= ASSIGNMENT =
Pull every line containing "League" out of the listing below.

------------

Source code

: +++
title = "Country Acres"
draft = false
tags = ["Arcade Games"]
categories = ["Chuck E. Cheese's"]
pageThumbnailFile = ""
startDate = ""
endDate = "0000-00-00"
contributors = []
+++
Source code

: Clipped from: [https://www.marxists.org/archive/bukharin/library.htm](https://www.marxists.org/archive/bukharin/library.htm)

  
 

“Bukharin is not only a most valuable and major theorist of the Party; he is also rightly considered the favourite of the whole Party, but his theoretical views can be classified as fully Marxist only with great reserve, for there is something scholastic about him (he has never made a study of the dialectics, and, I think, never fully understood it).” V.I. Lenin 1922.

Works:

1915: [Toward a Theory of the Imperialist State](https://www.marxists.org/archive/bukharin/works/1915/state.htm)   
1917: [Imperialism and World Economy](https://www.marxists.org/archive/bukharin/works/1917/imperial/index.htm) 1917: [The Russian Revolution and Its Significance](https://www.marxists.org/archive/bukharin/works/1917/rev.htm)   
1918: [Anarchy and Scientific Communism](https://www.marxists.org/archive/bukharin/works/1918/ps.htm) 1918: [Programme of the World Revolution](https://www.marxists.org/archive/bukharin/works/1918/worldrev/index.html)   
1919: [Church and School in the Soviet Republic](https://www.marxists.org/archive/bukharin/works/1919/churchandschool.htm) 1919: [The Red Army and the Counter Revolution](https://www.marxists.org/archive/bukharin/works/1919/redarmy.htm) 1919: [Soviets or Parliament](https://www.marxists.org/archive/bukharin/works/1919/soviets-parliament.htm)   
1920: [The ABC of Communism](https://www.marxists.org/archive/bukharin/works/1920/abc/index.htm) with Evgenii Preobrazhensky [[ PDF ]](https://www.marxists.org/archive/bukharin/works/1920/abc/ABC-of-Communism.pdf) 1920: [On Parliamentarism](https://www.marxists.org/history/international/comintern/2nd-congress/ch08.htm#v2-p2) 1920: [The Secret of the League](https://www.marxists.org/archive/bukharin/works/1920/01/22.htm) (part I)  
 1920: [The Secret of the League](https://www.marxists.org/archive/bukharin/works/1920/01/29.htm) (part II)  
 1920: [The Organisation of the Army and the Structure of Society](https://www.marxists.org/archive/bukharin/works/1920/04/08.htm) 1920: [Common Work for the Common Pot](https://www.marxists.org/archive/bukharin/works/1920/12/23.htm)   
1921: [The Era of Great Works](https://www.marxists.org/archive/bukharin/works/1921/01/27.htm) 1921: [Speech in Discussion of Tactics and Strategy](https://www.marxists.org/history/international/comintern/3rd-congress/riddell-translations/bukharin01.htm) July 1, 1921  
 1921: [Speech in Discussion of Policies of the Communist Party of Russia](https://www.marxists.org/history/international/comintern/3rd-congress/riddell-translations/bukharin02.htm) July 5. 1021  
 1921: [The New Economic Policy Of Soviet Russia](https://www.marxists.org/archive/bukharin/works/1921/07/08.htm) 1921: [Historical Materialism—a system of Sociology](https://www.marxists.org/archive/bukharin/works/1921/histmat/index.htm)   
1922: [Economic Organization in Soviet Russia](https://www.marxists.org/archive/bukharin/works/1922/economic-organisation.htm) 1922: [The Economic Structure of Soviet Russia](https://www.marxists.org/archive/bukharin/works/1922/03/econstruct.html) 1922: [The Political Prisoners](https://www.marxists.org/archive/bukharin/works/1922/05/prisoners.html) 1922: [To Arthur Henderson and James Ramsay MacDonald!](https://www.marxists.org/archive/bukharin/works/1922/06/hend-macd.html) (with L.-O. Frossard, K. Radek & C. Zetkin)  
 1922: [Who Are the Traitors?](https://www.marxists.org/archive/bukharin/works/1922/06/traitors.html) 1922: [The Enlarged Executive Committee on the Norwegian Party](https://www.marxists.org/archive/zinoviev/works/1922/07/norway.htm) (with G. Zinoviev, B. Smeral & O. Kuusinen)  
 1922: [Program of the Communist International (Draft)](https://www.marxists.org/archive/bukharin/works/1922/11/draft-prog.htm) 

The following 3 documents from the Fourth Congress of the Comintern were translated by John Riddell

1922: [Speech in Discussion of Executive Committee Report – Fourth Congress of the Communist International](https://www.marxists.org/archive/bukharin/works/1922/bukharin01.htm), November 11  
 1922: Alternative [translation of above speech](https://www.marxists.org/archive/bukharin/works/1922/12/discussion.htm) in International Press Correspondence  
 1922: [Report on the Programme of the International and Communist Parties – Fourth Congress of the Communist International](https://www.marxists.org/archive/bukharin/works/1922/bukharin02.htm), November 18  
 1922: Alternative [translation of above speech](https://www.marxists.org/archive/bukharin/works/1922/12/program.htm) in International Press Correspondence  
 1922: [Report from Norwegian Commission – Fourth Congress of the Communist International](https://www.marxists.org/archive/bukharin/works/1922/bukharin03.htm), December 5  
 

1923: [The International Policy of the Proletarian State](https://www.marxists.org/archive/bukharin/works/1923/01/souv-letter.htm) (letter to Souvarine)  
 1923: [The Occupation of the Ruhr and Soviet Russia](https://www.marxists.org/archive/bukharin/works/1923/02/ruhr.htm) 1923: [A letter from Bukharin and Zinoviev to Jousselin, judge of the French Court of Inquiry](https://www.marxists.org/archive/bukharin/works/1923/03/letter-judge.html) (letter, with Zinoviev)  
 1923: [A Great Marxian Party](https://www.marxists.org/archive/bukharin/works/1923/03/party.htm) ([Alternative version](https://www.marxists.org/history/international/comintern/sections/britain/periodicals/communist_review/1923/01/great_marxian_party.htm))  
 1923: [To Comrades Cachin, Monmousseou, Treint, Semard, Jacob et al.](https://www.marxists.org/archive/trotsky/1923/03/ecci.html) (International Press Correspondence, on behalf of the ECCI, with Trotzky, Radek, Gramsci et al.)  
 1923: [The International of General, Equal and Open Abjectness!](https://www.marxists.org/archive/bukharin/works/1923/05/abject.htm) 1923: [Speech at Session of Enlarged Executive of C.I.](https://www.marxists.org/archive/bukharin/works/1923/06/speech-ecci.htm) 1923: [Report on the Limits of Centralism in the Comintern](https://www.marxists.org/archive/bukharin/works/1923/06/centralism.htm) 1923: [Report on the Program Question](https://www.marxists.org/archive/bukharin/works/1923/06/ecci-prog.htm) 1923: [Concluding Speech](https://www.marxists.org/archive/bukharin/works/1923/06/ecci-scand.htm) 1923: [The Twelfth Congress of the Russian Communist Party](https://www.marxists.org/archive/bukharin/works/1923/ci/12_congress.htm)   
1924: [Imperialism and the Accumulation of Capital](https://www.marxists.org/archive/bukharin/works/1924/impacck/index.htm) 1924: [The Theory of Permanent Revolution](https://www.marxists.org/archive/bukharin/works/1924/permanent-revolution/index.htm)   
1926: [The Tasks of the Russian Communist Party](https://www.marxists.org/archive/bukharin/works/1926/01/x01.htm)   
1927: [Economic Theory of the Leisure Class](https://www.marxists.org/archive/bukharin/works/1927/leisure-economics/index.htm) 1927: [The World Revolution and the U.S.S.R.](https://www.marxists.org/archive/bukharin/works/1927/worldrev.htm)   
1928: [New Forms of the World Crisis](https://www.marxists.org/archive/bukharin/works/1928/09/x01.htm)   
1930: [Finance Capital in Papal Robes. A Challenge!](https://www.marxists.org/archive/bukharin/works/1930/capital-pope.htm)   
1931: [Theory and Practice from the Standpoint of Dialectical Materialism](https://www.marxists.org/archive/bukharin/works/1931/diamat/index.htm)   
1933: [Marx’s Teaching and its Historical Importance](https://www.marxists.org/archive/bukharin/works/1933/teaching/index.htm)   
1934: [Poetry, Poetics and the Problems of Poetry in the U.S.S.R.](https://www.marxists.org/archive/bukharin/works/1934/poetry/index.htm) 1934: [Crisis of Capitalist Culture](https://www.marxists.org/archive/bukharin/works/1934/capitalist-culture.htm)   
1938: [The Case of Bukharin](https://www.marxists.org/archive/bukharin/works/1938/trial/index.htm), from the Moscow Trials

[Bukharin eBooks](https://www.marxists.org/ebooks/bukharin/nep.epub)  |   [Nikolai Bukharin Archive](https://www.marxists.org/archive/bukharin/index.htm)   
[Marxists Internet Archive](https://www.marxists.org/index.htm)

------------

= THE COMPLETED TASK =
1920: [The ABC of Communism](https://www.marxists.org/archive/bukharin/works/1920/abc/index.htm) with Evgenii Preobrazhensky [[ PDF ]](https://www.marxists.org/archive/bukharin/works/1920/abc/ABC-of-Communism.pdf) 1920: [On Parliamentarism](https://www.marxists.org/history/international/comintern/2nd-congress/ch08.htm#v2-p2) 1920: [The Secret of the League](https://www.marxists.org/archive/bukharin/works/1920/01/22.htm) (part I)  
 1920: [The Secret of the League](https://www.marxists.org/archive/bukharin/works/1920/01/29.htm) (part II)  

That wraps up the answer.